这不,延清与乔小丽刚走几个小时,也就是江平主持的会议过后没几个小时,又发了一起卖淫女和她的丈夫同时被杀的案件。江平准备第二天辨认现场的计划也就自然流产了。
后来滕哲想,也许就是这连续发生的案件,使得曾好的血样送检得以完成,要不然按正常渠道送检的话,江平是肯定不会同意的,江平不同意,也许王莉被杀案的侦破中途要出现一些难以避免的问题,比如再一次对高原的关押、审讯,乃至有可能造成的刑讯逼供等等。虽然可以通过越级汇报来解决,也可以悄悄地把血样送去检验,得到结果再说,可以后又如何相处呢?毕竟得在一起工作呀!
第2卷 第51章:上卷第八章(1)
太阳已经落山了,山脊上还残留有一些红云。天色还不是太暗,但室内光线已经越来越朦胧了。滕哲示意李吉把灯打开,室内顿时亮堂了起来。

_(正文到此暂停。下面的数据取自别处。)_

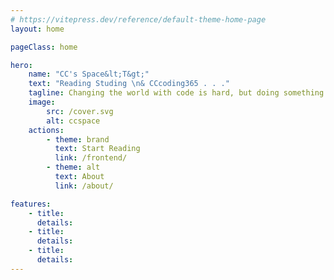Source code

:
 ```yaml
---
# https://vitepress.dev/reference/default-theme-home-page
layout: home

pageClass: home

hero:
    name: "CC's Space&lt;T&gt;"
    text: "Reading Studing \n& CCcoding365 . . ."
    tagline: Changing the world with code is hard, but doing something meaningful is just fine.
    image:
        src: /cover.svg
        alt: ccspace
    actions:
        - theme: brand
          text: Start Reading
          link: /frontend/
        - theme: alt
          text: About
          link: /about/

features:
    - title: 
      details: 
    - title: 
      details: 
    - title: 
      details: 
---
```

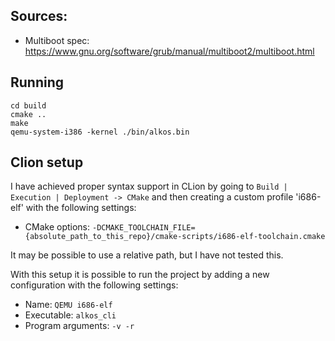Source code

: ## Sources:
- Multiboot spec: https://www.gnu.org/software/grub/manual/multiboot2/multiboot.html

## Running
```shell
cd build
cmake ..
make
qemu-system-i386 -kernel ./bin/alkos.bin
```

## Clion setup
I have achieved proper syntax support in CLion by going to
`Build | Execution | Deployment -> CMake` and then creating a custom profile 'i686-elf' with the following settings:
- CMake options: `-DCMAKE_TOOLCHAIN_FILE={absolute_path_to_this_repo}/cmake-scripts/i686-elf-toolchain.cmake`

It may be possible to use a relative path, but I have not tested this.

With this setup it is possible to run the project by adding a new configuration with the following settings:
- Name: `QEMU i686-elf`
- Executable: `alkos_cli`
- Program arguments: `-v -r`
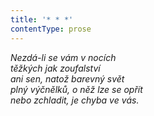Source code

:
 ```yaml
---
title: '* * *'
contentType: prose
---
```


_Nezdá-li se vám v nocích  
těžkých jak zoufalství  
ani sen, natož barevný svět  
plný výčnělků, o něž lze se opřít  
nebo zchladit, je chyba ve vás._
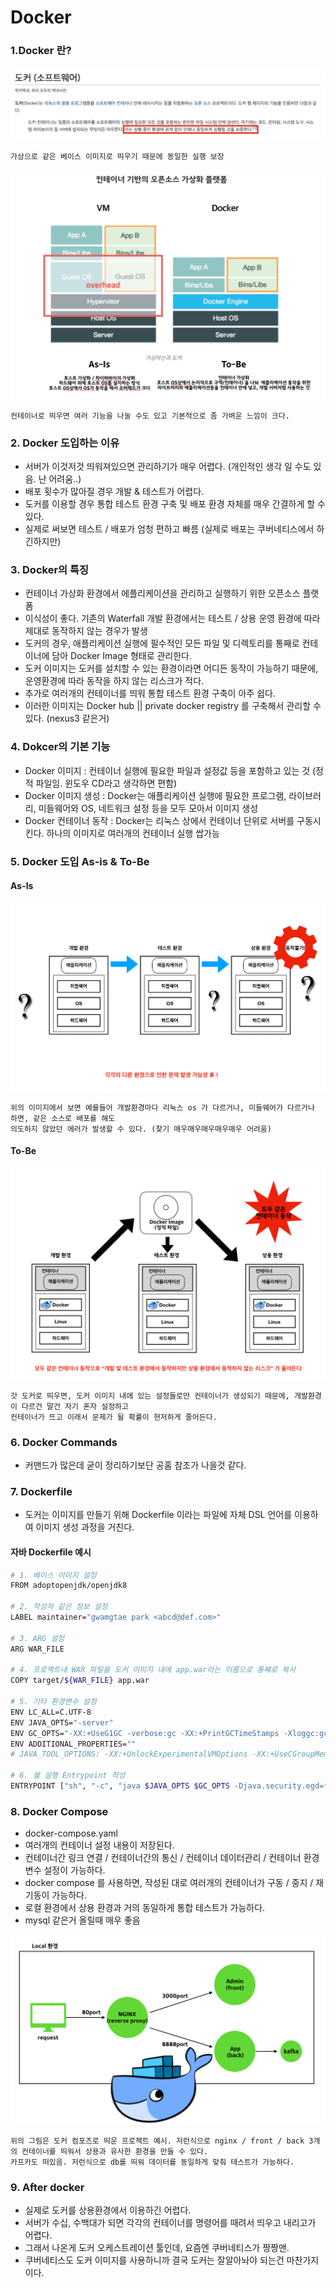 # Docker

### 1.Docker 란?

![Alt text](../images/docker1.png)

```
가상으로 같은 베이스 이미지로 띄우기 때문에 동일한 실행 보장
```

![Alt text](../images/docker2.png)

```
컨테이너로 띄우면 여러 기능을 나눌 수도 있고 기본적으로 좀 가벼운 느낌이 크다.
```
### 2. Docker 도입하는 이유

- 서버가 이것저것 띄워져있으면 관리하기가 매우 어렵다. (개인적인 생각 일 수도 있음. 난 어려움..)
- 배포 횟수가 많아질 경우 개발 & 테스트가 어렵다.
- 도커를 이용할 경우 통합 테스트 환경 구축 및 배포 환경 자체를 매우 간결하게 할 수 있다.
- 실제로 써보면 테스트 / 배포가 엄청 편하고 빠름 (실제로 배포는 쿠버네티스에서 하긴하지만)

### 3. Docker의 특징

- 컨테이너 가상화 환경에서 에플리케이션을 관리하고 실행하기 위한 오픈소스 플랫폼
- 이식성이 좋다. 기존의 Waterfall 개발 환경에서는 테스트 / 상용 운영 환경에 따라 제대로 동작하지 않는 경우가 발생
- 도커의 경우, 애플리케이션 실행에 필수적인 모든 파일 및 디렉토리를 통째로 컨테이너에 담아 Docker Image 형태로 관리한다.
- 도커 이미지는 도커를 설치할 수 있는 환경이라면 어디든 동작이 가능하기 때문에, 운영환경에 따라 동작을 하지 않는 리스크가 적다.
- 추가로 여러개의 컨테이너를 띄워 통합 테스트 환경 구축이 아주 쉽다.
- 이러한 이미지는 Docker hub || private docker registry 를 구축해서 관리할 수 있다. (nexus3 같은거)

### 4. Dokcer의 기본 기능
- Docker 이미지 : 컨테이너 실행에 필요한 파일과 설정값 등을 포함하고 있는 것 (정적 파일임. 윈도우 CD라고 생각하면 편함)
- Docker 이미지 생성 : Docker는 애플리케이션 실행에 필요한 프로그램, 라이브러리, 미들웨어와 OS, 네트워크 설정 등을 모두 모아서 이미지 생성
- Docker 컨테이너 동작 : Docker는 리눅스 상에서 컨테이너 단위로 서버를 구동시킨다. 하나의 이미지로 여러개의 컨테이너 실행 쌉가능

### 5. Docker 도입 As-is & To-Be

#### As-Is
![Alt text](../images/docker3.png)

```
위의 이미지에서 보면 예를들어 개발환경마다 리눅스 os 가 다르거나, 미들웨어가 다르거나 하면, 같은 소스로 배포를 해도 
의도하지 않았던 에러가 발생할 수 있다. (찾기 매우매우매우매우매우 어려움)
```

#### To-Be
![Alt text](../images/docker4.png)

```
갓 도커로 띄우면, 도커 이미지 내에 있는 설정들로만 컨테이너가 생성되기 때문에, 개발환경이 다르건 말건 자기 혼자 설정하고
컨테이너가 뜨고 이래서 문제가 될 확률이 현저하게 줄어든다.
```

### 6. Docker Commands
- 커맨드가 많은데 굳이 정리하기보단 공홈 참조가 나을것 같다.

### 7. Dockerfile
- 도커는 이미지를 만들기 위해 Dockerfile 이라는 파일에 자체 DSL 언어를 이용하여 이미지 생성 과정을 거친다.

#### 자바 Dockerfile 예시
```sh
# 1. 베이스 이미지 설정
FROM adoptopenjdk/openjdk8

# 2. 작성자 같은 정보 설정
LABEL maintainer="gwamgtae park <abcd@def.com>"

# 3. ARG 설정
ARG WAR_FILE

# 4. 프로젝트내 WAR 파일을 도커 이미지 내에 app.war라는 이름으로 통째로 복사 
COPY target/${WAR_FILE} app.war

# 5. 기타 환경변수 설정
ENV LC_ALL=C.UTF-8
ENV JAVA_OPTS="-server"
ENV GC_OPTS="-XX:+UseG1GC -verbose:gc -XX:+PrintGCTimeStamps -Xloggc:gc.log"
ENV ADDITIONAL_PROPERTIES=""
# JAVA_TOOL_OPTIONS: -XX:+UnlockExperimentalVMOptions -XX:+UseCGroupMemoryLimitForHeap will be automatically picked up by adoptopenjdk

# 6. 쉘 실행 Entrypoint 작성
ENTRYPOINT ["sh", "-c", "java $JAVA_OPTS $GC_OPTS -Djava.security.egd=file:/dev/./urandom -jar /app.war $ADDITIONAL_PROPERTIES"]
```

### 8. Docker Compose
- docker-compose.yaml
- 여러개의 컨테이너 설정 내용이 저장된다.
- 컨테이너간 링크 연결 / 컨테이너간의 통신 / 컨테이너 데이터관리 / 컨테이너 환경변수 설정이 가능하다.
- docker compose 를 사용하면, 작성된 대로 여러개의 컨테이너가 구동 / 중지 / 재기동이 가능하다.
- 로컬 환경에서 상용 환경과 거의 동일하게 통합 테스트가 가능하다.
- mysql 같은거 올릴때 매우 좋음

![Alt text](../images/docker5.png)

```
위의 그림은 도커 컴포즈로 띄운 프로젝트 예시. 저런식으로 nginx / front / back 3개의 컨테이너를 띄워서 상용과 유사한 환경을 만들 수 있다.
카프카도 떠있음. 저런식으로 db를 띄워 데이터를 동일하게 맞춰 테스트가 가능하다.
```

### 9. After docker

- 실제로 도커를 상용환경에서 이용하긴 어렵다.
- 서버가 수십, 수백대가 되면 각각의 컨테이너를 명령어를 때려서 띄우고 내리고가 어렵다.
- 그래서 나온게 도커 오케스트레이션 툴인데, 요즘엔 쿠버네티스가 짱짱맨.
- 쿠버네티스도 도커 이미지를 사용하니까 결국 도커는 잘알아놔야 되는건 마찬가지이다.
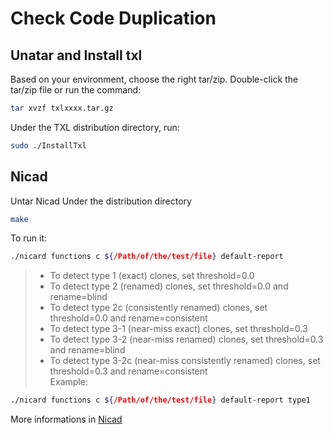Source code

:
# Check Code Duplication
## Unatar and Install txl
Based on your environment, choose the right tar/zip. Double-click the tar/zip file or run the command:  
```sh
tar xvzf txlxxxx.tar.gz
```
Under the TXL distribution directory, run:
```sh
sudo ./InstallTxl
```
## Nicad
Untar Nicad
Under the distribution directory
```sh
make
```
To run it:
```sh
./nicard functions c ${/Path/of/the/test/file} default-report
```


>-   To detect type 1     (exact) clones,                           set threshold=0.0
>-   To detect type 2     (renamed) clones,                         set threshold=0.0 and rename=blind
>-   To detect type 2c    (consistently renamed) clones,            set threshold=0.0 and rename=consistent
>-   To detect type 3-1   (near-miss exact) clones,                 set threshold=0.3
>-   To detect type 3-2   (near-miss renamed) clones,               set threshold=0.3 and rename=blind
>-   To detect type 3-2c  (near-miss consistently renamed) clones,  set threshold=0.3 and rename=consistent  
Example:
```sh
./nicard functions c ${/Path/of/the/test/file} default-report type1
```  


More informations in [Nicad](https://www.txl.ca/txl-nicaddownload.html)
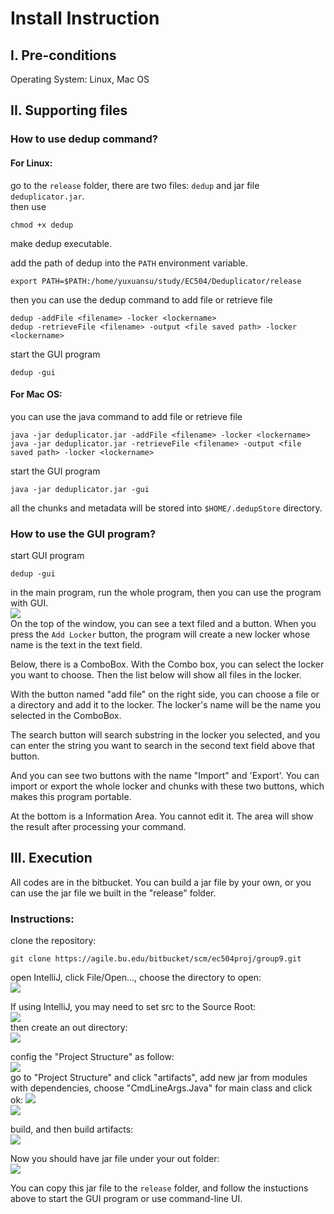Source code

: # Install Instruction
## I. Pre-conditions
Operating System: Linux, Mac OS
## II. Supporting files
### How to use dedup command?
#### For Linux:  
go to the `release` folder, there are two files: `dedup` and jar file `deduplicator.jar`.  
then use  
```
chmod +x dedup
```
make dedup executable.  

add the path of dedup into the `PATH` environment variable.  
```
export PATH=$PATH:/home/yuxuansu/study/EC504/Deduplicator/release
```

then you can use the dedup command to add file or retrieve file  
```
dedup -addFile <filename> -locker <lockername>
dedup -retrieveFile <filename> -output <file saved path> -locker <lockername>
```

start the GUI program  
```
dedup -gui
```
#### For Mac OS:
you can use the java command to add file or retrieve file  
```
java -jar deduplicator.jar -addFile <filename> -locker <lockername>
java -jar deduplicator.jar -retrieveFile <filename> -output <file saved path> -locker <lockername>
```

start the GUI program  
```
java -jar deduplicator.jar -gui
```

all the chunks and metadata will be stored into `$HOME/.dedupStore` directory.

### How to use the GUI program?
start GUI program
```
dedup -gui
```
in the main program, run the whole program, then you can use the program with GUI.  
<img src="./images/GUI.PNG">  
On the top of the window, you can see a text filed and a button. When you press the `Add Locker` button, the program will create a new locker whose name is the text in the text field.  

Below, there is a ComboBox. With the Combo box, you can select the locker you want to choose. Then the list below will show all files in the locker.  

With the button named "add file" on the right side, you can choose a file or a directory and add it to the locker. The locker's name will be the name you selected in the ComboBox.  

The search button will search substring in the locker you selected, and you can enter the string you want to search in the second text field above that button.  

And you can see two buttons with the name "Import" and 'Export'. You can import or export the whole locker and chunks with these two buttons, which makes this program portable.  

At the bottom is a Information Area. You cannot edit it. The area will show the result after processing your command.  

## III. Execution
All codes are in the bitbucket. You can build a jar file by your own, or you can use the jar file we built in the "release" folder.  
### Instructions:
clone the repository:  
```
git clone https://agile.bu.edu/bitbucket/scm/ec504proj/group9.git
```
open IntelliJ, click File/Open..., choose the directory to open:  
<img src="./images/open_project.PNG">   

If using IntelliJ, you may need to set src to the Source Root:  
<img src="./images/mark_as_source.PNG">  
then create an out directory:  
<img src="./images/create_out.PNG">

config the "Project Structure" as follow:  
<img src="./images/project_config.PNG">  
go to "Project Structure" and click "artifacts", add new jar from modules with dependencies, choose "CmdLineArgs.Java" for main class and click ok:
<img src="./images/add_jar.PNG">  
<img src="./images/config_arch.PNG">  

build, and then build artifacts:  
<img src="./images/build_arch.PNG">

Now you should have jar file under your out folder:  
<img src="./images/jar_location.PNG">  

You can copy this jar file to the `release` folder, and follow the instuctions above to start the GUI program or use command-line UI.  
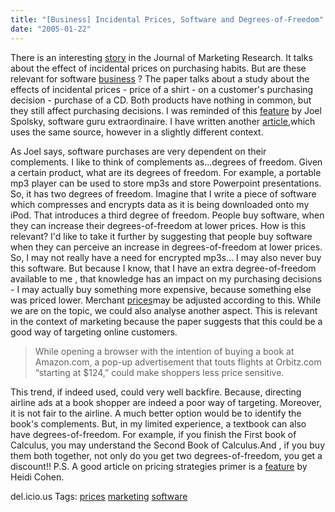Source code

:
 ```yaml
---
title: "[Business] Incidental Prices, Software and Degrees-of-Freedom"
date: "2005-01-22"
---
```


There is an interesting [story](http://www.marketingpower.com/content22858C5931.php) in the Journal of Marketing Research. It talks about the effect of incidental prices on purchasing habits. But are these relevant for software [business](http://technorati.com/tag/business) ? The paper talks about a study about the effects of incidental prices - price of a shirt - on a customer's purchasing decision - purchase of a CD. Both products have nothing in common, but they still affect purchasing decisions. I was reminded of this [feature](http://www.joelonsoftware.com/articles/StrategyLetterV.html) by Joel Spolsky, software guru extraordinaire. I have written another [article](http://loxos.blogspot.com/2005/01/business-software-developers-open.html),which uses the same source, however in a slightly different context.

As Joel says, software purchases are very dependent on their complements. I like to think of complements as...degrees of freedom. Given a certain product, what are its degrees of freedom. For example, a portable mp3 player can be used to store mp3s and store Powerpoint presentations. So, it has two degrees of freedom. Imagine that I write a piece of software which compresses and encrypts data as it is being downloaded onto my iPod. That introduces a third degree of freedom. People buy software, when they can increase their degrees-of-freedom at lower prices. How is this relevant? I'd like to take it further by suggesting that people buy software when they can perceive an increase in degrees-of-freedom at lower prices. So, I may not really have a need for encrypted mp3s... I may also never buy this software. But because I know, that I have an extra degree-of-freedom available to me , that knowledge has an impact on my purchasing decisions - I may actually buy something more expensive, because something else was priced lower. Merchant [prices](http://technorati.com/tag/prices)may be adjusted according to this. While we are on the topic, we could also analyse another aspect. This is relevant in the context of marketing because the paper suggests that this could be a good way of targeting online customers.

> While opening a browser with the intention of buying a book at Amazon.com, a pop-up advertisement that touts flights at Orbitz.com “starting at $124,” could make shoppers less price sensitive.

This trend, if indeed used, could very well backfire. Because, directing airline ads at a book shopper are indeed a poor way of targeting. Moreover, it is not fair to the airline. A much better option would be to identify the book's complements. But, in my limited experience, a textbook can also have degrees-of-freedom. For example, if you finish the First book of Calculus, you may understand the Second Book of Calculus.And , if you buy them both together, not only do you get two degrees-of-freedom, you get a discount!! P.S. A good article on pricing strategies primer is a [feature](http://www.clickz.com/experts/crm/actionable_analysis/article.php/3445301) by Heidi Cohen.

del.icio.us Tags: [prices](http://del.icio.us/sss8ue/prices) [marketing](http://del.icio.us/sss8ue/marketing) [](http://del.icio.us/sss8ue/)[software](http://del.icio.us/sss8ue/software)
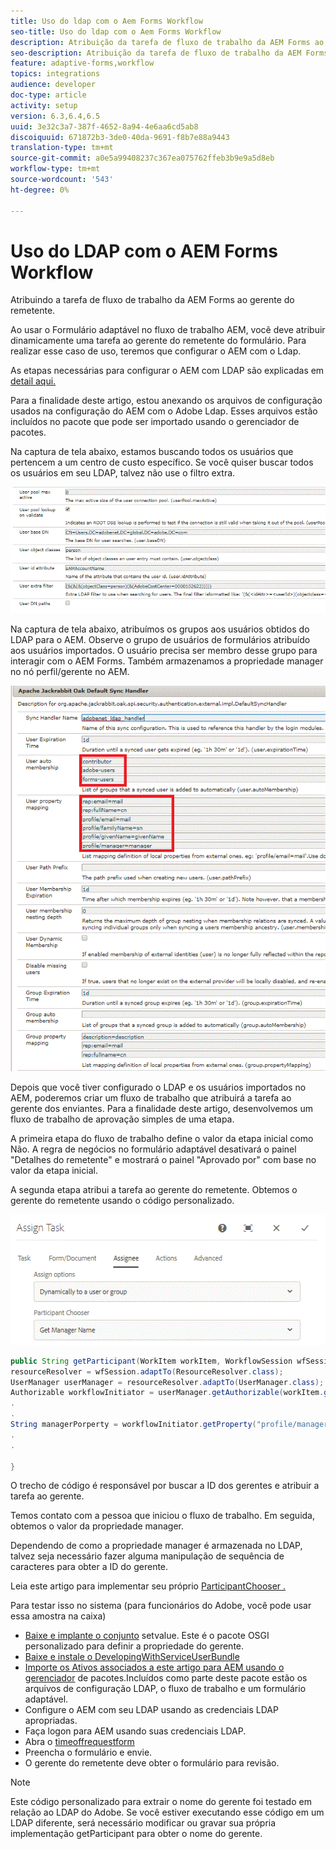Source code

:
 ```yaml
---
title: Uso do ldap com o Aem Forms Workflow
seo-title: Uso do ldap com o Aem Forms Workflow
description: Atribuição da tarefa de fluxo de trabalho da AEM Forms ao gerente do remetente
seo-description: Atribuição da tarefa de fluxo de trabalho da AEM Forms ao gerente do remetente
feature: adaptive-forms,workflow
topics: integrations
audience: developer
doc-type: article
activity: setup
version: 6.3,6.4,6.5
uuid: 3e32c3a7-387f-4652-8a94-4e6aa6cd5ab8
discoiquuid: 671872b3-3de0-40da-9691-f8b7e88a9443
translation-type: tm+mt
source-git-commit: a0e5a99408237c367ea075762ffeb3b9e9a5d8eb
workflow-type: tm+mt
source-wordcount: '543'
ht-degree: 0%

---
```



# Uso do LDAP com o AEM Forms Workflow

Atribuindo a tarefa de fluxo de trabalho da AEM Forms ao gerente do remetente.

Ao usar o Formulário adaptável no fluxo de trabalho AEM, você deve atribuir dinamicamente uma tarefa ao gerente do remetente do formulário. Para realizar esse caso de uso, teremos que configurar o AEM com o Ldap.

As etapas necessárias para configurar o AEM com LDAP são explicadas em [detail aqui.](https://helpx.adobe.com/experience-manager/6-5/sites/administering/using/ldap-config.html)

Para a finalidade deste artigo, estou anexando os arquivos de configuração usados na configuração do AEM com o Adobe Ldap. Esses arquivos estão incluídos no pacote que pode ser importado usando o gerenciador de pacotes.

Na captura de tela abaixo, estamos buscando todos os usuários que pertencem a um centro de custo específico. Se você quiser buscar todos os usuários em seu LDAP, talvez não use o filtro extra.

![Configuração LDAP](assets/costcenterldap.gif)

Na captura de tela abaixo, atribuímos os grupos aos usuários obtidos do LDAP para o AEM. Observe o grupo de usuários de formulários atribuído aos usuários importados. O usuário precisa ser membro desse grupo para interagir com o AEM Forms. Também armazenamos a propriedade manager no nó perfil/gerente no AEM.

![Synchandler](assets/synchandler.gif)

Depois que você tiver configurado o LDAP e os usuários importados no AEM, poderemos criar um fluxo de trabalho que atribuirá a tarefa ao gerente dos enviantes. Para a finalidade deste artigo, desenvolvemos um fluxo de trabalho de aprovação simples de uma etapa.

A primeira etapa do fluxo de trabalho define o valor da etapa inicial como Não. A regra de negócios no formulário adaptável desativará o painel &quot;Detalhes do remetente&quot; e mostrará o painel &quot;Aprovado por&quot; com base no valor da etapa inicial.

A segunda etapa atribui a tarefa ao gerente do remetente. Obtemos o gerente do remetente usando o código personalizado.

![Atribuir tarefa](assets/assigntask.gif)

```java
public String getParticipant(WorkItem workItem, WorkflowSession wfSession, MetaDataMap arg2) throws WorkflowException{
resourceResolver = wfSession.adaptTo(ResourceResolver.class);
UserManager userManager = resourceResolver.adaptTo(UserManager.class);
Authorizable workflowInitiator = userManager.getAuthorizable(workItem.getWorkflow().getInitiator());
.
.
String managerPorperty = workflowInitiator.getProperty("profile/manager")[0].getString();
.
.

}
```

O trecho de código é responsável por buscar a ID dos gerentes e atribuir a tarefa ao gerente.

Temos contato com a pessoa que iniciou o fluxo de trabalho. Em seguida, obtemos o valor da propriedade manager.

Dependendo de como a propriedade manager é armazenada no LDAP, talvez seja necessário fazer alguma manipulação de sequência de caracteres para obter a ID do gerente.

Leia este artigo para implementar seu próprio [ ParticipantChooser .](https://helpx.adobe.com/experience-manager/using/dynamic-steps.html)

Para testar isso no sistema (para funcionários do Adobe, você pode usar essa amostra na caixa)

* [Baixe e implante o conjunto](/help/forms/assets/common-osgi-bundles/SetValueApp.core-1.0-SNAPSHOT.jar) setvalue. Este é o pacote OSGI personalizado para definir a propriedade do gerente.
* [Baixe e instale o DevelopingWithServiceUserBundle](/help/forms/assets/common-osgi-bundles/DevelopingWithServiceUser.jar)
* [Importe os Ativos associados a este artigo para AEM usando o gerenciador](assets/aem-forms-ldap.zip) de pacotes.Incluídos como parte deste pacote estão os arquivos de configuração LDAP, o fluxo de trabalho e um formulário adaptável.
* Configure o AEM com seu LDAP usando as credenciais LDAP apropriadas.
* Faça logon para AEM usando suas credenciais LDAP.
* Abra o [timeoffrequestform](http://localhost:4502/content/dam/formsanddocuments/helpx/timeoffrequestform/jcr:content?wcmmode=disabled)
* Preencha o formulário e envie.
* O gerente do remetente deve obter o formulário para revisão.

>[!NOTE]
>
>Este código personalizado para extrair o nome do gerente foi testado em relação ao LDAP do Adobe. Se você estiver executando esse código em um LDAP diferente, será necessário modificar ou gravar sua própria implementação getParticipant para obter o nome do gerente.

房东是一对六十多岁的夫妇,两人在互相补充着他们知道的情况。
四天前的晚上10点30分左右,房东一家人正在二楼客厅看本地电视二台播放的一部电视连续剧,突然听到楼房后面“嘭”的一声响,紧接着几声喊叫,数分钟后听到有一人从楼房后沿楼房左侧巷道经前面院坝急速跑动的脚步声,房东男主人站起走到客厅前面窗户边,看到一个人跑出院坝后与站在对面小道上的两人汇合,然后三人一同离开了。因为在房东家楼房后面租房住的是一对外来夫妇,女的卖淫,男的当皮条客,所以房东一家认为是因为嫖娼引起了纠纷,也就没有在意,今天傍晚因厨房的煤已经用完,去拿堆放在楼后面的煤块时发现出租房屋的门已破损,推门查看才知出了人命案。
四天前?滕哲捏指算了一下,正是“黄狗案”那天,不由暗自骂到:“狗日的,真是黄狗惹出来的祸啊。”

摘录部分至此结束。